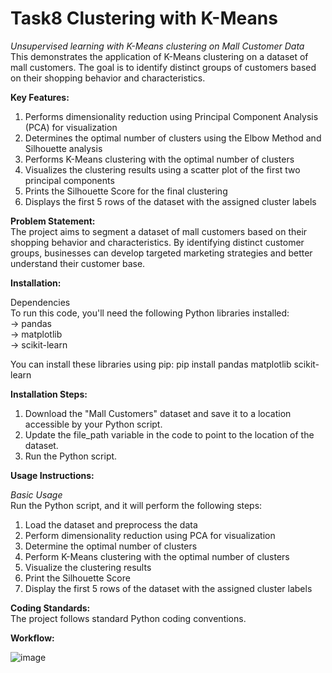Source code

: # Task8 Clustering with K-Means                                                                                                                                              

*Unsupervised learning with K-Means clustering on Mall Customer Data*                                                                                                                          
This demonstrates the application of K-Means clustering on a dataset of mall customers. The goal is to identify distinct groups of customers based on their shopping behavior and characteristics.                                                                                                                                             

**Key Features:**                                                                                                                                                          
1. Performs dimensionality reduction using Principal Component Analysis (PCA) for visualization                                                                                 
2. Determines the optimal number of clusters using the Elbow Method and Silhouette analysis                                                                               
3. Performs K-Means clustering with the optimal number of clusters                                                                                                      
4. Visualizes the clustering results using a scatter plot of the first two principal components                                                                         
5. Prints the Silhouette Score for the final clustering                                                                                                                  
6. Displays the first 5 rows of the dataset with the assigned cluster labels                                                                                             

**Problem Statement:**                                                                                                                                                     
The project aims to segment a dataset of mall customers based on their shopping behavior and characteristics. By identifying distinct customer groups, businesses can develop targeted marketing strategies and better understand their customer base.                                                                                           

**Installation:**                                                                                                                                                        

Dependencies                                                                                                                                                         
To run this code, you'll need the following Python libraries installed:                                                                                                 
-> pandas                                                                                                                                                                 
-> matplotlib                                                                                                                                                                 
-> scikit-learn                                                                                                                                                        

You can install these libraries using pip: pip install pandas matplotlib scikit-learn                                                                                

**Installation Steps:**                                                                                                                                              

1. Download the "Mall Customers" dataset and save it to a location accessible by your Python script.                                                                   
2. Update the file_path variable in the code to point to the location of the dataset.                                                                                        
3. Run the Python script.                                                                                                                                             

**Usage Instructions:**                                                                                                                                                

*Basic Usage*                                                                                                                                                           
Run the Python script, and it will perform the following steps:                                                                                                      

1. Load the dataset and preprocess the data                                                                                                                                 
2. Perform dimensionality reduction using PCA for visualization                                                                                                                   
3. Determine the optimal number of clusters                                                                                                                           
4. Perform K-Means clustering with the optimal number of clusters                                                                                                     
5. Visualize the clustering results                                                                                                                                      
6. Print the Silhouette Score                                                                                                                                                  
7. Display the first 5 rows of the dataset with the assigned cluster labels                                                                                                     

**Coding Standards:**                                                                                                                                                    
The project follows standard Python coding conventions.                                                                                                                      

**Workflow:**                                                                                                                                                               

![image](https://github.com/user-attachments/assets/addf3579-5e01-4c04-a9a6-e38b7755ec12)
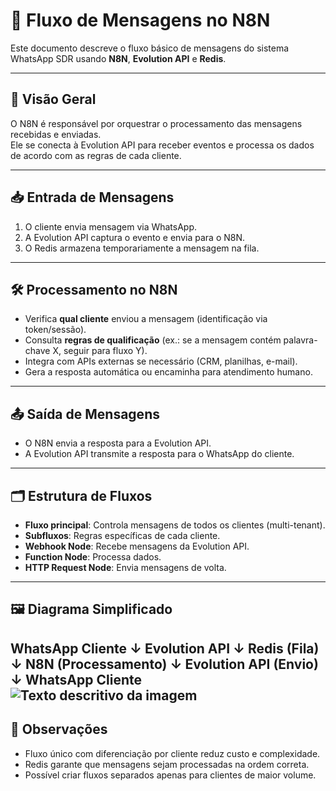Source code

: # 🔄 Fluxo de Mensagens no N8N

Este documento descreve o fluxo básico de mensagens do sistema WhatsApp SDR usando **N8N**, **Evolution API** e **Redis**.

---

## 📌 Visão Geral
O N8N é responsável por orquestrar o processamento das mensagens recebidas e enviadas.  
Ele se conecta à Evolution API para receber eventos e processa os dados de acordo com as regras de cada cliente.

---

## 📥 Entrada de Mensagens
1. O cliente envia mensagem via WhatsApp.
2. A Evolution API captura o evento e envia para o N8N.
3. O Redis armazena temporariamente a mensagem na fila.

---

## 🛠 Processamento no N8N
- Verifica **qual cliente** enviou a mensagem (identificação via token/sessão).
- Consulta **regras de qualificação** (ex.: se a mensagem contém palavra-chave X, seguir para fluxo Y).
- Integra com APIs externas se necessário (CRM, planilhas, e-mail).
- Gera a resposta automática ou encaminha para atendimento humano.

---

## 📤 Saída de Mensagens
- O N8N envia a resposta para a Evolution API.
- A Evolution API transmite a resposta para o WhatsApp do cliente.

---

## 🗂 Estrutura de Fluxos
- **Fluxo principal**: Controla mensagens de todos os clientes (multi-tenant).
- **Subfluxos**: Regras específicas de cada cliente.
- **Webhook Node**: Recebe mensagens da Evolution API.
- **Function Node**: Processa dados.
- **HTTP Request Node**: Envia mensagens de volta.

---

## 🖼 Diagrama Simplificado
WhatsApp Cliente
↓
Evolution API
↓
Redis (Fila)
↓
N8N (Processamento)
↓
Evolution API (Envio)
↓
WhatsApp Cliente
![Texto descritivo da imagem](images/NOME-DA-SUA-IMAGEM.png)
---

## 📌 Observações
- Fluxo único com diferenciação por cliente reduz custo e complexidade.
- Redis garante que mensagens sejam processadas na ordem correta.
- Possível criar fluxos separados apenas para clientes de maior volume.

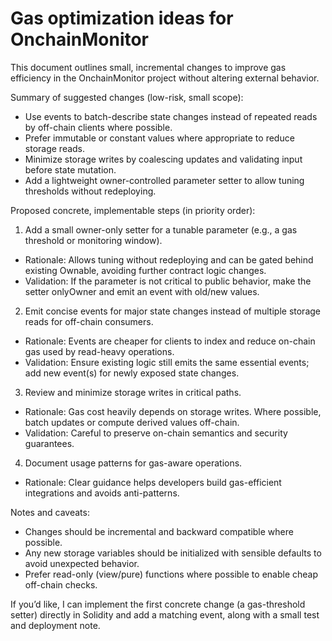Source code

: # Gas optimization ideas for OnchainMonitor

This document outlines small, incremental changes to improve gas efficiency in the OnchainMonitor project without altering external behavior.

Summary of suggested changes (low-risk, small scope):

- Use events to batch-describe state changes instead of repeated reads by off-chain clients where possible.
- Prefer immutable or constant values where appropriate to reduce storage reads.
- Minimize storage writes by coalescing updates and validating input before state mutation.
- Add a lightweight owner-controlled parameter setter to allow tuning thresholds without redeploying.

Proposed concrete, implementable steps (in priority order):

1) Add a small owner-only setter for a tunable parameter (e.g., a gas threshold or monitoring window).
- Rationale: Allows tuning without redeploying and can be gated behind existing Ownable, avoiding further contract logic changes.
- Validation: If the parameter is not critical to public behavior, make the setter onlyOwner and emit an event with old/new values.

2) Emit concise events for major state changes instead of multiple storage reads for off-chain consumers.
- Rationale: Events are cheaper for clients to index and reduce on-chain gas used by read-heavy operations.
- Validation: Ensure existing logic still emits the same essential events; add new event(s) for newly exposed state changes.

3) Review and minimize storage writes in critical paths.
- Rationale: Gas cost heavily depends on storage writes. Where possible, batch updates or compute derived values off-chain.
- Validation: Careful to preserve on-chain semantics and security guarantees.

4) Document usage patterns for gas-aware operations.
- Rationale: Clear guidance helps developers build gas-efficient integrations and avoids anti-patterns.

Notes and caveats:
- Changes should be incremental and backward compatible where possible.
- Any new storage variables should be initialized with sensible defaults to avoid unexpected behavior.
- Prefer read-only (view/pure) functions where possible to enable cheap off-chain checks.

If you’d like, I can implement the first concrete change (a gas-threshold setter) directly in Solidity and add a matching event, along with a small test and deployment note.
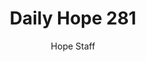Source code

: ---
image: /assets/img/daily-hope-default-artwork.png
title: Daily Hope 281
number: 281
categories:
  - Daily Hope
author: Hope Staff
notes: Daily Hope 281
embed: >-
  EMBED_GOES_HERE
---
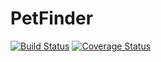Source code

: # PetFinder

[![Build Status](https://travis-ci.org/HerbMat/PetFinder.svg?branch=test)](https://travis-ci.org/HerbMat/PetFinder)
[![Coverage Status](https://coveralls.io/repos/github/HerbMat/PetFinder/badge.svg?branch=master)](https://coveralls.io/github/HerbMat/PetFinder?branch=master)

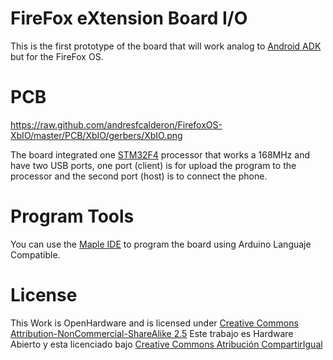 FireFox eXtension Board I/O
===========================

This is the first prototype of the board that will work analog to [Android ADK](http://developer.android.com/tools/adk/index.html) but for the FireFox OS.

PCB
===
https://raw.github.com/andresfcalderon/FirefoxOS-XbIO/master/PCB/XbIO/gerbers/XbIO.png

The board integrated one [STM32F4](http://www.st.com/web/en/catalog/mmc/FM141/SC1169/SS1577) processor that works a 168MHz and have two USB ports, one port (client) is for upload the program to the processor and the second port (host) is to connect the phone.

Program Tools
=============

You can use the [Maple IDE](http://leaflabs.com/docs/ide.html) to program the board using Arduino Languaje Compatible.


License
=======

This Work is OpenHardware and is licensed under [Creative Commons Attribution-NonCommercial-ShareAlike 2.5](http://creativecommons.org/licenses/by-nc-sa/2.5/)
Este trabajo es Hardware Abierto y esta licenciado bajo [Creative Commons Atribución CompartirIgual](http://creativecommons.org/licenses/by-nc-sa/2.5/co/deed.es_ES)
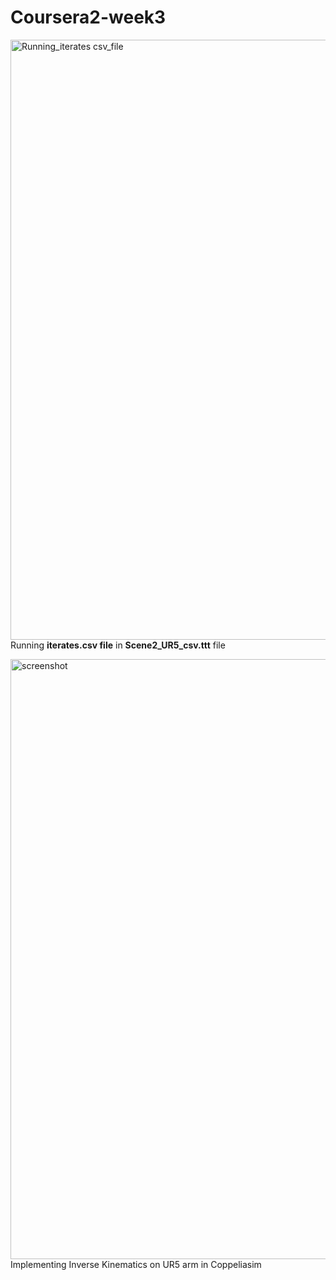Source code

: # Coursera2-week3

<img width="960" alt="Running_iterates csv_file" src="https://github.com/user-attachments/assets/6e87559c-7de1-4648-8b81-b7ab50debd77" /> <br />
Running **iterates.csv file** in **Scene2_UR5_csv.ttt** file
<br />

<img width="960" alt="screenshot" src="https://github.com/user-attachments/assets/c9e37d42-3582-40eb-9f0c-3ec23e32a2e3"><br />
Implementing Inverse Kinematics on UR5 arm in Coppeliasim 

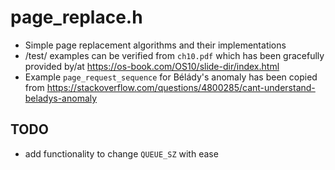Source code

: # page_replace.h
- Simple page replacement algorithms and their implementations
- /test/ examples can be verified from `ch10.pdf` which has been gracefully provided by/at https://os-book.com/OS10/slide-dir/index.html
- Example `page_request_sequence` for Bélády's anomaly has been copied from https://stackoverflow.com/questions/4800285/cant-understand-beladys-anomaly

## TODO
- add functionality to change `QUEUE_SZ` with ease
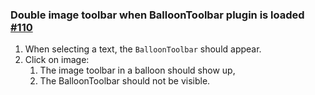 ### Double image toolbar when BalloonToolbar plugin is loaded [#110](https://github.com/ckeditor/ckeditor5-image/issues/110)

1. When selecting a text, the `BalloonToolbar` should appear.
2. Click on image:
   1. The image toolbar in a balloon should show up,
   2. The BalloonToolbar should not be visible.
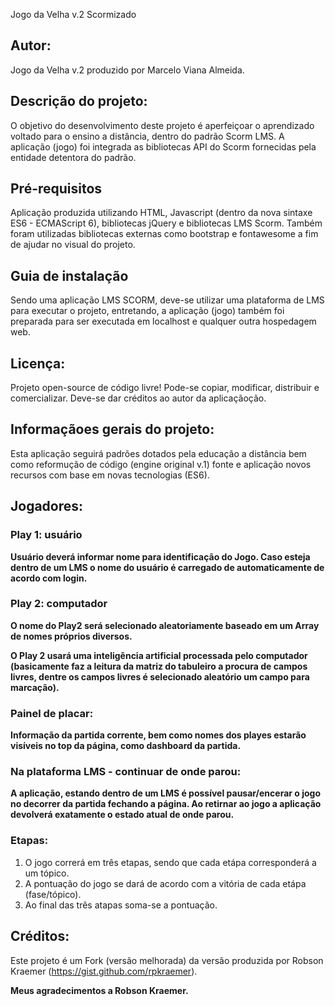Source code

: ﻿Jogo da Velha v.2 Scormizado

## Autor:
Jogo da Velha v.2 produzido por Marcelo Viana Almeida.

## Descrição do projeto:
O objetivo do desenvolvimento deste projeto é aperfeiçoar o aprendizado voltado para o ensino a distância, dentro do padrão Scorm LMS. A aplicação (jogo) foi integrada as bibliotecas API do Scorm fornecidas pela entidade detentora do padrão.

## Pré-requisitos
Aplicação produzida utilizando HTML, Javascript (dentro da nova sintaxe ES6 - ECMAScript 6), bibliotecas jQuery e bibliotecas LMS Scorm. Também foram utilizadas bibliotecas externas como bootstrap e fontawesome a fim de ajudar no visual do projeto.

## Guia de instalação
Sendo uma aplicação LMS SCORM, deve-se utilizar uma plataforma de LMS para executar o projeto, entretando, a aplicação (jogo) também foi preparada para ser executada em localhost e qualquer outra hospedagem web.

## Licença:
Projeto open-source de código livre! Pode-se copiar, modificar, distribuir e comercializar. Deve-se dar créditos ao autor da aplicaçãoção.

## Informaçãoes gerais do projeto:
Esta aplicação seguirá padrões dotados pela educação a distância bem como reformução de código (engine original v.1) fonte e aplicação novos recursos com base em novas tecnologias (ES6).

## Jogadores:

### Play 1: usuário

**Usuário deverá informar nome para identificação do Jogo. Caso esteja dentro de um LMS o nome do usuário é carregado de automaticamente de acordo com login.**

### Play 2: computador

**O nome do Play2 será selecionado aleatoriamente baseado em um Array de nomes próprios diversos.**

**O Play 2 usará uma inteligência artificial processada pelo computador (basicamente faz a leitura da matriz do tabuleiro a procura de campos livres, dentre os campos livres é selecionado aleatório um campo para marcação).**

### Painel de placar:

**Informação da partida corrente, bem como nomes dos playes estarão visíveis no top da página, como dashboard da partida.**

### Na plataforma LMS - continuar de onde parou:

**A aplicação, estando dentro de um LMS é possível pausar/encerar o jogo no decorrer da partida fechando a página. Ao retirnar ao jogo a aplicação devolverá exatamente o estado atual de onde parou.**

### Etapas:

1. O jogo correrá em três etapas, sendo que cada etápa corresponderá a um tópico.
2. A pontuação do jogo se dará de acordo com a vitória de cada etápa (fase/tópico).
3. Ao final das três atapas soma-se a pontuação.

## Créditos:

Este projeto é um Fork (versão melhorada) da versão produzida por Robson Kraemer (https://gist.github.com/rpkraemer).

**Meus agradecimentos a Robson Kraemer.**
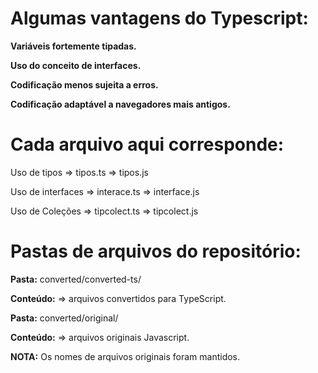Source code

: # Algumas vantagens do Typescript:

**Variáveis fortemente tipadas.**

**Uso do conceito de interfaces.**

**Codificação menos sujeita a erros.**

**Codificação adaptável a navegadores mais antigos.**

# Cada arquivo aqui corresponde:

Uso de tipos => tipos.ts => tipos.js

Uso de interfaces => interace.ts => interface.js

Uso de Coleções => tipcolect.ts => tipcolect.js

# Pastas de arquivos do repositório:

**Pasta:** converted/converted-ts/

**Conteúdo:** => arquivos convertidos para TypeScript.

**Pasta:** converted/original/

**Conteúdo:** => arquivos originais Javascript.

**NOTA:** Os nomes de arquivos originais foram mantidos.
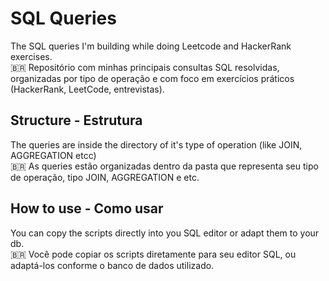 # SQL Queries
The SQL queries I'm building while doing Leetcode and HackerRank exercises.<br/>
🇧🇷 Repositório com minhas principais consultas SQL resolvidas, organizadas por tipo de operação e com foco em exercícios práticos (HackerRank, LeetCode, entrevistas).

## Structure - Estrutura
The queries are inside the directory of it's type of operation (like JOIN, AGGREGATION etcc)<br/>
🇧🇷 As queries estão organizadas dentro da pasta que representa seu tipo de operação, tipo JOIN, AGGREGATION e etc.

## How to use - Como usar
You can copy the scripts directly into you SQL editor or adapt them to your db.<br/>
🇧🇷 Você pode copiar os scripts diretamente para seu editor SQL, ou adaptá-los conforme o banco de dados utilizado.
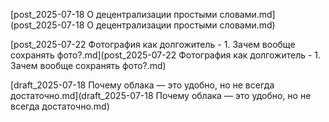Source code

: [post_2025-07-18 О децентрализации простыми словами.md](post_2025-07-18 О децентрализации простыми словами.md)

[post_2025-07-22 Фотография как долгожитель - 1. Зачем вообще сохранять фото?.md](post_2025-07-22 Фотография как долгожитель - 1. Зачем вообще сохранять фото?.md)

[draft_2025-07-18 Почему облака — это удобно, но не всегда достаточно.md](draft_2025-07-18 Почему облака — это удобно, но не всегда достаточно.md)
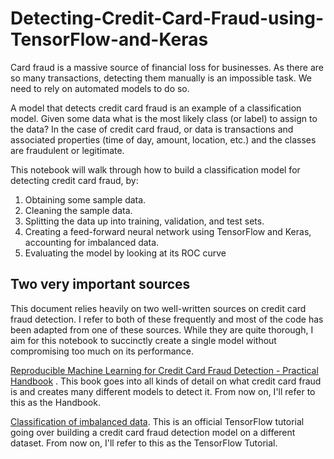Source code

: # Detecting-Credit-Card-Fraud-using-TensorFlow-and-Keras

Card fraud is a massive source of financial loss for businesses. As there are so many transactions, detecting them manually is an impossible task. We need to rely on automated models to do so.

A model that detects credit card fraud is an example of a classification model. Given some data what is the most likely class (or label) to assign to the data? In the case of credit card fraud, or data is transactions and associated properties (time of day, amount, location, etc.) and the classes are fraudulent or legitimate.

This notebook will walk through how to build a classification model for detecting credit card fraud, by:

1. Obtaining some sample data.
2. Cleaning the sample data.
3. Splitting the data up into training, validation, and test sets.
4. Creating a feed-forward neural network using TensorFlow and Keras, accounting for imbalanced data.
5. Evaluating the model by looking at its ROC curve

## Two very important sources

This document relies heavily on two well-written sources on credit card fraud detection. I refer to both of these frequently and most of the code has been adapted from one of these sources. While they are quite thorough, I aim for this notebook to succinctly create a single model without compromising too much on its performance.

[Reproducible Machine Learning for Credit Card Fraud Detection - Practical Handbook](https://fraud-detection-handbook.github.io/fraud-detection-handbook/Foreword.html) . This book goes into all kinds of detail on what credit card fraud is and creates many different models to detect it. From now on, I'll refer to this as the Handbook.

[Classification of imbalanced data](https://www.tensorflow.org/tutorials/structured_data/imbalanced_data?hl=zh-cn). This is an official TensorFlow tutorial going over building a credit card fraud detection model on a different dataset. From now on, I'll refer to this as the TensorFlow Tutorial.
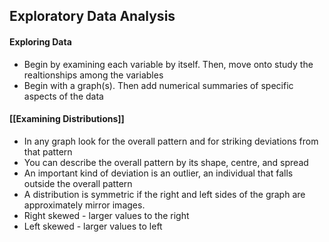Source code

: ## Exploratory Data Analysis
#### Exploring Data
- Begin by examining each variable by itself. Then, move onto study the realtionships among the variables
- Begin with a graph(s). Then add numerical summaries of specific aspects of the data

#### [[Examining Distributions]]
- In any graph look for the overall pattern and for striking deviations from that pattern
- You can describe the overall pattern by its shape, centre, and spread
- An important kind of deviation is an outlier, an individual that falls outside the overall pattern
- A distribution is symmetric if the right and left sides of the graph are approximately mirror images.
- Right skewed - larger values to the right
- Left skewed - larger values to left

What you have to do
Look above for the line holding "-> matplotlib". Print it and every line after it, exactly, through the line holding "3. Determine the".

Task response
-> matplotlib                                                                                                                                                                 
-> scikit-learn                                                                                                                                                        

You can install these libraries using pip: pip install pandas matplotlib scikit-learn                                                                                

**Installation Steps:**                                                                                                                                              

1. Download the "Mall Customers" dataset and save it to a location accessible by your Python script.                                                                   
2. Update the file_path variable in the code to point to the location of the dataset.                                                                                        
3. Run the Python script.                                                                                                                                             

**Usage Instructions:**                                                                                                                                                

*Basic Usage*                                                                                                                                                           
Run the Python script, and it will perform the following steps:                                                                                                      

1. Load the dataset and preprocess the data                                                                                                                                 
2. Perform dimensionality reduction using PCA for visualization                                                                                                                   
3. Determine the optimal number of clusters                                                                                                                           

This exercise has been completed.